Thank you for your response, but I’m still not understanding what’s happening with the coding of OCC50US. The questionnaire text of the IND1950 variable says “Profession, occupation, or trade of each male person over 15 years of age” and the description of the variable says “In the 1850-1910 United States and 1891 Canada samples, the universe for IND1950 relied on persons having an occupation recorded in OCC50US.” The questionnaire text for OCC50US says “Profession, occupation, or trade of each person over 15 years of age.” OCCSTRNG says “No questionnaire text is available for this sample.” In looking at the original census forms for 1850, it looks like the only question that relates to occupation was “Profession, occupation, or trade of each male person over 15 years of age.” It looks to me like the original text from that question is coded in the variable OCCSTRNG, but maybe I’m missing something. Did the IND1950 and OCC50US variables use some additional information to create industry and occupation categories, besides what is written for that question?


These historical census files were created a little differently than modern-day census files. Rather than taking public data made available by the US Census Bureau, these files were created by enumerating data contained in images of original census enumeration forms. Therefore, it is difficult to closely follow how variables such as IND1950 and OCC50US were exactly coded.

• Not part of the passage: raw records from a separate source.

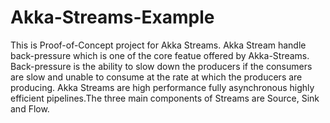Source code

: # Akka-Streams-Example
This is Proof-of-Concept project for Akka Streams. Akka Stream handle back-pressure which is one of the core featue offered by Akka-Streams. Back-pressure is the ability to slow down the producers if the consumers are slow and unable to consume at the rate at which the producers are producing. Akka Streams are high performance fully asynchronous highly efficient pipelines.The three main components of Streams are Source, Sink and Flow.
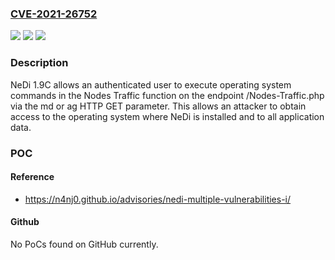 ### [CVE-2021-26752](https://cve.mitre.org/cgi-bin/cvename.cgi?name=CVE-2021-26752)
![](https://img.shields.io/static/v1?label=Product&message=n%2Fa&color=blue)
![](https://img.shields.io/static/v1?label=Version&message=n%2Fa&color=blue)
![](https://img.shields.io/static/v1?label=Vulnerability&message=n%2Fa&color=brighgreen)

### Description

NeDi 1.9C allows an authenticated user to execute operating system commands in the Nodes Traffic function on the endpoint /Nodes-Traffic.php via the md or ag HTTP GET parameter. This allows an attacker to obtain access to the operating system where NeDi is installed and to all application data.

### POC

#### Reference
- https://n4nj0.github.io/advisories/nedi-multiple-vulnerabilities-i/

#### Github
No PoCs found on GitHub currently.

Here is what I can say: You are correct that the only question relating to occupation in the 1850 census was “Profession, occupation, or trade of each male person over 15 years of age.” Quite a bit of variation exists in the responses to this question. (Note that OCCSTRNG truncates these responses due to excessive length.) Based on this information, industry and occupation codes were assigned and recorded in IND1950 and OCC50US. Together these variables preserve significant detail from the original responses. You may find the OCCHISCO variable to be better suited for your proposes. Additionally, the information provided in this paper about the coding of occupations in the NAPP database may be helpful.